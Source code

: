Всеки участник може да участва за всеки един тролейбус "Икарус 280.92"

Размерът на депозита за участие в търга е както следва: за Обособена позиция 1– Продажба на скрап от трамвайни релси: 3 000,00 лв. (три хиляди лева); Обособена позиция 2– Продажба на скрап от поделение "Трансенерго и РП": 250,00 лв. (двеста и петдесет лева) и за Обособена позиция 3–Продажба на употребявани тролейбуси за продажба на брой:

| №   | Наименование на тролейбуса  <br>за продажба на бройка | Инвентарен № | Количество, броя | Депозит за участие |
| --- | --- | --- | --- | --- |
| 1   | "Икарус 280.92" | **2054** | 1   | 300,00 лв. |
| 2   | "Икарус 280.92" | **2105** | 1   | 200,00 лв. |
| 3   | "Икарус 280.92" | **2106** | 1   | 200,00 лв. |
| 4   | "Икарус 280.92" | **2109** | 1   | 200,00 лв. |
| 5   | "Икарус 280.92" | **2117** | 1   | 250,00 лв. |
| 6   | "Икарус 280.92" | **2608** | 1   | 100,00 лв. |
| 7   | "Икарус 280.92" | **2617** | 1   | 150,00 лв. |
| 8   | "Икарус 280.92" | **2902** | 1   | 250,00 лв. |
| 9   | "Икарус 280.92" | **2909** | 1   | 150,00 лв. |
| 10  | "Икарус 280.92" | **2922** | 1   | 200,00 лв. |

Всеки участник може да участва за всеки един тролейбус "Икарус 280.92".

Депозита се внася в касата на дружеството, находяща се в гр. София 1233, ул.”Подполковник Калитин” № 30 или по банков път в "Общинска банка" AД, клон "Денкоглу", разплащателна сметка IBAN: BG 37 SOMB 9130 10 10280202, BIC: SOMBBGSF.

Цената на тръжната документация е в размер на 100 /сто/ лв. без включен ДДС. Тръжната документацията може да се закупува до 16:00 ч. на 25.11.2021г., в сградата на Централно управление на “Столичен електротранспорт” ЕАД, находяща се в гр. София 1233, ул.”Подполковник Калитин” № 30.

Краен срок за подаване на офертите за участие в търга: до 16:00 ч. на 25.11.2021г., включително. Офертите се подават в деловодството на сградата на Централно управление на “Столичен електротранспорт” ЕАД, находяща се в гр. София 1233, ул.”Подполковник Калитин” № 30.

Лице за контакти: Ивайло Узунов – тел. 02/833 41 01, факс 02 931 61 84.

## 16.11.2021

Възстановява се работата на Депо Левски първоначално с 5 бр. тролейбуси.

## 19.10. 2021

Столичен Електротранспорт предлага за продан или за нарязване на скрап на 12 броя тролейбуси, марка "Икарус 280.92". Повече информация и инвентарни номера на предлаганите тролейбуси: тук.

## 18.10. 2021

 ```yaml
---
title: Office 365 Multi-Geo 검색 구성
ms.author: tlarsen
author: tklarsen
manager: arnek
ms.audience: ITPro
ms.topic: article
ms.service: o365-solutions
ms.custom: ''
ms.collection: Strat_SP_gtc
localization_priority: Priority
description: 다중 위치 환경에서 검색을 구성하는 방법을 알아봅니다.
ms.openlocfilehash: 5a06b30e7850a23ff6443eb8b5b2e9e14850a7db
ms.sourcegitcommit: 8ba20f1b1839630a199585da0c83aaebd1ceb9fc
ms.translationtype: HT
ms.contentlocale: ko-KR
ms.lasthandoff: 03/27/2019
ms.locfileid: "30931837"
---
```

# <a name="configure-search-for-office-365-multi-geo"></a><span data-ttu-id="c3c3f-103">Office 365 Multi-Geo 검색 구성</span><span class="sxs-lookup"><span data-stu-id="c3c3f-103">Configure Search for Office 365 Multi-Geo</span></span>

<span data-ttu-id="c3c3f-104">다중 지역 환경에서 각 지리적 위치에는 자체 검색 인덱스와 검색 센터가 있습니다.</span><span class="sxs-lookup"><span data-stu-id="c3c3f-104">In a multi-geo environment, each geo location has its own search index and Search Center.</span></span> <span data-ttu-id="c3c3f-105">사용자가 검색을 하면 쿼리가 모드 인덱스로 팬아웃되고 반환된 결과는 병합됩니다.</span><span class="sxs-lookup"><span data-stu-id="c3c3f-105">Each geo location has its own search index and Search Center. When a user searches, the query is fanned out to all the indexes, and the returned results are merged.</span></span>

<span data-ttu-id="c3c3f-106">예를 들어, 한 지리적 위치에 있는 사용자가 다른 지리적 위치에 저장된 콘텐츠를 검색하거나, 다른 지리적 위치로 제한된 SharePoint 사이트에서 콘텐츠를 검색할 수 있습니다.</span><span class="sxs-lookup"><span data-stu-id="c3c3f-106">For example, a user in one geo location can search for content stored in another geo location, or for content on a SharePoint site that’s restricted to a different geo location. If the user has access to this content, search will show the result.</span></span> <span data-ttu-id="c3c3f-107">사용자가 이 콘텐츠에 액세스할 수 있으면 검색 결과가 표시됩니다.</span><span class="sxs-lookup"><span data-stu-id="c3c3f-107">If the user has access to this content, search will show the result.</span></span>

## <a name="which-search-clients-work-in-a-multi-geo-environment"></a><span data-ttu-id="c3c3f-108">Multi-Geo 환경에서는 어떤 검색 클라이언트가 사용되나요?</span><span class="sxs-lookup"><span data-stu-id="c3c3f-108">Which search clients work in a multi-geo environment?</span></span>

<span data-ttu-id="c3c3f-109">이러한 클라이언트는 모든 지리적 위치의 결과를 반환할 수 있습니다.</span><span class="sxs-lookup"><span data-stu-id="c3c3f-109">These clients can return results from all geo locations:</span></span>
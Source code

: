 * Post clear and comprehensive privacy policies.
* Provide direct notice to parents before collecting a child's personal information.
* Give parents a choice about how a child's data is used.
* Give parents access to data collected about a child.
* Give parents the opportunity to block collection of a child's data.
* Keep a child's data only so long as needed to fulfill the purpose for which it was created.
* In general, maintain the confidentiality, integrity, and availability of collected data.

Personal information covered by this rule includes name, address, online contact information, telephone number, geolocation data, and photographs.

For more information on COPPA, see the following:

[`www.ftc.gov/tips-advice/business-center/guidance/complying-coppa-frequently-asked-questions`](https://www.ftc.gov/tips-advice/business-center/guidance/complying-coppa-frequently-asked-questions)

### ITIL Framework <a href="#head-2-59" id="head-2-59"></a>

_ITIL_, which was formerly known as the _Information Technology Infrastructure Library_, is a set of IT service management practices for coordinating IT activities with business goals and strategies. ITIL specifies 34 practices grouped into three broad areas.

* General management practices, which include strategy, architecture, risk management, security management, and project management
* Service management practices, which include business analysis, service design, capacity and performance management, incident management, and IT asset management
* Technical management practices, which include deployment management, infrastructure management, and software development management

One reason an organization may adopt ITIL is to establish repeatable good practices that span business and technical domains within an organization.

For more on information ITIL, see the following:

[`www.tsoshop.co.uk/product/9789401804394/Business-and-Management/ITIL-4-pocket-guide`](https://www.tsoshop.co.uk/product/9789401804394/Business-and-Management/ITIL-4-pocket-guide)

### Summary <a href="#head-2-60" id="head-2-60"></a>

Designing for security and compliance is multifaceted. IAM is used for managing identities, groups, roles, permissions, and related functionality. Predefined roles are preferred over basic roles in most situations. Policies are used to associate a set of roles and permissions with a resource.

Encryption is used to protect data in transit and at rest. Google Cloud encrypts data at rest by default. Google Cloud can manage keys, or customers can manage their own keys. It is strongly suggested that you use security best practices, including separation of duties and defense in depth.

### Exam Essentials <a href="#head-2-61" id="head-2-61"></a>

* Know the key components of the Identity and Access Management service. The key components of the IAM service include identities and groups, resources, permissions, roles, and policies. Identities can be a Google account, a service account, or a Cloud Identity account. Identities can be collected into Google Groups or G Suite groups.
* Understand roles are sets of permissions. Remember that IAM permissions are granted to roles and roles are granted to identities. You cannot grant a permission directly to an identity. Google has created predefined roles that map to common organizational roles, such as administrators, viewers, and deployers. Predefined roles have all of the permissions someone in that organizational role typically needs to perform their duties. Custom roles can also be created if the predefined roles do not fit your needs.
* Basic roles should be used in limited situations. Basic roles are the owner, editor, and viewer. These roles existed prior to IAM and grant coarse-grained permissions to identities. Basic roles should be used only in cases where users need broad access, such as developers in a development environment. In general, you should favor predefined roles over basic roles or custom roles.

========================

• _Work task_
All that belongs in your answer is the stretch of entries above from the line with "## 19.10. 2021" through the line with "Office 365 Multi-Geo</span></span>", printed exactly.

• _Response area_
## 19.10. 2021

Столичен Електротранспорт предлага за продан или за нарязване на скрап на 12 броя тролейбуси, марка "Икарус 280.92". Повече информация и инвентарни номера на предлаганите тролейбуси: тук.

## 18.10. 2021

 ```yaml
---
title: Office 365 Multi-Geo 검색 구성
ms.author: tlarsen
author: tklarsen
manager: arnek
ms.audience: ITPro
ms.topic: article
ms.service: o365-solutions
ms.custom: ''
ms.collection: Strat_SP_gtc
localization_priority: Priority
description: 다중 위치 환경에서 검색을 구성하는 방법을 알아봅니다.
ms.openlocfilehash: 5a06b30e7850a23ff6443eb8b5b2e9e14850a7db
ms.sourcegitcommit: 8ba20f1b1839630a199585da0c83aaebd1ceb9fc
ms.translationtype: HT
ms.contentlocale: ko-KR
ms.lasthandoff: 03/27/2019
ms.locfileid: "30931837"
---
```

# <a name="configure-search-for-office-365-multi-geo"></a><span data-ttu-id="c3c3f-103">Office 365 Multi-Geo 검색 구성</span><span class="sxs-lookup"><span data-stu-id="c3c3f-103">Configure Search for Office 365 Multi-Geo</span></span>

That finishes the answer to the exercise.